Mollenkopf has already faced questions internally about his leadership. In
March, his predecessor, Paul Jacobs, stepped down from Qualcomm's board of
directors to pursue a long-shot acquisition bid for Qualcomm, which has a market
capitalization of $93 billion. His exit followed disagreements with Mollenkopf
over his strategy, sources said at the time. Jacobs has yet to secure the funds
to put together that offer.
Later in March, investor frustration spilled over into Qualcomm's annual
shareholder meeting, when Mollenkopf was re-elected to the company's board with
only 45 percent of the shares outstanding. Shareholder advisory firms such as
Egan-Jones Proxy Services said that anything less than 80 to 90 percent of the
vote would undermine the authority of Mollenkopf and other board directors.
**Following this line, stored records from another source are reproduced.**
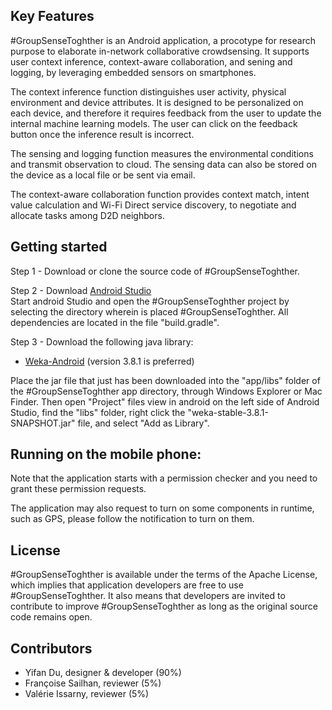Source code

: Key Features 
---------------------
#GroupSenseToghther is an Android application, a procotype for research purpose to elaborate in-network collaborative crowdsensing.
It supports user context inference, context-aware collaboration, and sening and logging, by leveraging embedded sensors on smartphones.

The context inference function distinguishes user activity, physical environment and device attributes.
It is designed to be personalized on each device, and therefore it requires feedback from the user to update the internal machine learning models.
The user can click on the feedback button once the inference result is incorrect.

The sensing and logging function measures the environmental conditions and transmit observation to cloud.
The sensing data can also be stored on the device as a local file or be sent via email.

The context-aware collaboration function provides context match, intent value calculation and Wi-Fi Direct service discovery, to negotiate and allocate tasks among D2D neighbors.

Getting started 
------------------------
Step 1 - Download or clone the source code of #GroupSenseToghther.  
 
Step 2 - Download [Android Studio](https://developer.android.com/studio/)  
Start android Studio and open the #GroupSenseToghther project by selecting the directory wherein is placed #GroupSenseToghther. 
All dependencies are located in the file "build.gradle".

Step 3 - Download the following java library:
* [Weka-Android](https://github.com/Yifan-DU/Weka-Android/blob/master/dist/weka-stable-3.8.1-SNAPSHOT.jar) (version 
3.8.1 is preferred) 

Place the jar file that just has been downloaded into the "app/libs" folder of the #GroupSenseToghther app directory, through Windows Explorer or Mac Finder.
Then open "Project" files view in android on the left side of Android Studio, find the "libs" folder, right click the "weka-stable-3.8.1-SNAPSHOT.jar" file, and select "Add as Library".

Running on the mobile phone: 
------------------------------------------------
Note that the application starts with a permission checker and you need to grant these permission requests.

The application may also request to turn on some components in runtime, such as GPS, please follow the notification to turn on them.

License 
-------------
#GroupSenseToghther is available under the terms of the Apache License, which implies that application developers are free to use #GroupSenseToghther. 
It also means that developers are invited to contribute to improve #GroupSenseToghther as long as the original source code remains open.

Contributors
---------------------

* Yifan Du, designer & developer (90%)
* Françoise Sailhan, reviewer (5%)
* Valérie Issarny, reviewer (5%)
Mollenkopf got a partial reprieve on Thursday, when Qualcomm shares closed up 7
percent, at $63.58, as investors cheered the $30 billion share buyback Qualcomm
announced to make up for the loss of the NXP deal and celebrated the end of
uncertainty over the NXP deal.
However, Qualcomm's stock is still below the roughly $76.00 level it was
hovering at when Mollenkopf became CEO about 4-1-2/ years ago, and way below the
$82-per-share offer from Broadcom that it rejected in February. Hal Eddins,
chief economist at Qualcomm shareholder Capital Investment Counsel, said this
puts Mollenkopf under new pressure to improve performance.
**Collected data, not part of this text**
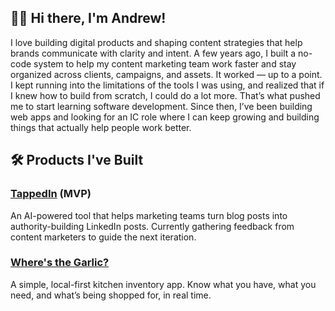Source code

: ## 👋🏾 Hi there, I'm Andrew!

I love building digital products and shaping content strategies that help brands communicate with clarity and intent. A few years ago, I built a no-code system to help my content marketing team work faster and stay organized across clients, campaigns, and assets. It worked — up to a point. I kept running into the limitations of the tools I was using, and realized that if I knew how to build from scratch, I could do a lot more. That’s what pushed me to start learning software development. Since then, I’ve been building web apps and looking for an IC role where I can keep growing and building things that actually help people work better.

## 🛠️ Products I've Built

### [TappedIn](https://tappedin-two.vercel.app) (MVP)
An AI-powered tool that helps marketing teams turn blog posts into authority-building LinkedIn posts. Currently gathering feedback from content marketers to guide the next iteration.

### [Where's the Garlic?](https://www.wheresthegarlic.com)
A simple, local-first kitchen inventory app. Know what you have, what you need, and what’s being shopped for, in real time.

<!---
internetdrew/internetdrew is a ✨ special ✨ repository because its `README.md` (this file) appears on your GitHub profile.
You can click the Preview link to take a look at your changes.
--->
"We obviously got caught up in something that was above us, so I don't know if I
would conclude anything about our own business, our ability to invest [in China]
or partner with Chinese companies," Mollenkopf told Reuters on Wednesday.
SETTLING WITH APPLE
Mollenkopf's immediate challenge is meeting Qualcomm's goal for up to $7.50 in
adjusted earnings per share by fiscal 2019, compared with $4.28 in fiscal 2017.
That hinges on resolving its licensing disputes with Huawei and Apple, as well
as continuing to diversify revenue.
Parts of Qualcomm's global court battle with Apple are expected to come to a
head in the fall and early next year, while Qualcomm and Huawei remain in talks
to try to resolve their dispute.
Only 13.4 percent of Qualcomm's $22.3 billion in revenue in fiscal 2017 was not
tied to mobile phones. This year, Mollenkopf expects Qualcomm's non-mobile
revenue to hit $5 billion, or about 22 percent of the $22 billion in overall
revenue at the low end of the company's guidance.
Mollenkopf "is on the clock for sure, and I'm not certain that the NXP buy would
have changed that," Eddins said.
(Reporting by Stephen Nellis in San Francisco and Liana B. Baker in New York;
Editing by Greg Roumeliotis and Leslie Adler)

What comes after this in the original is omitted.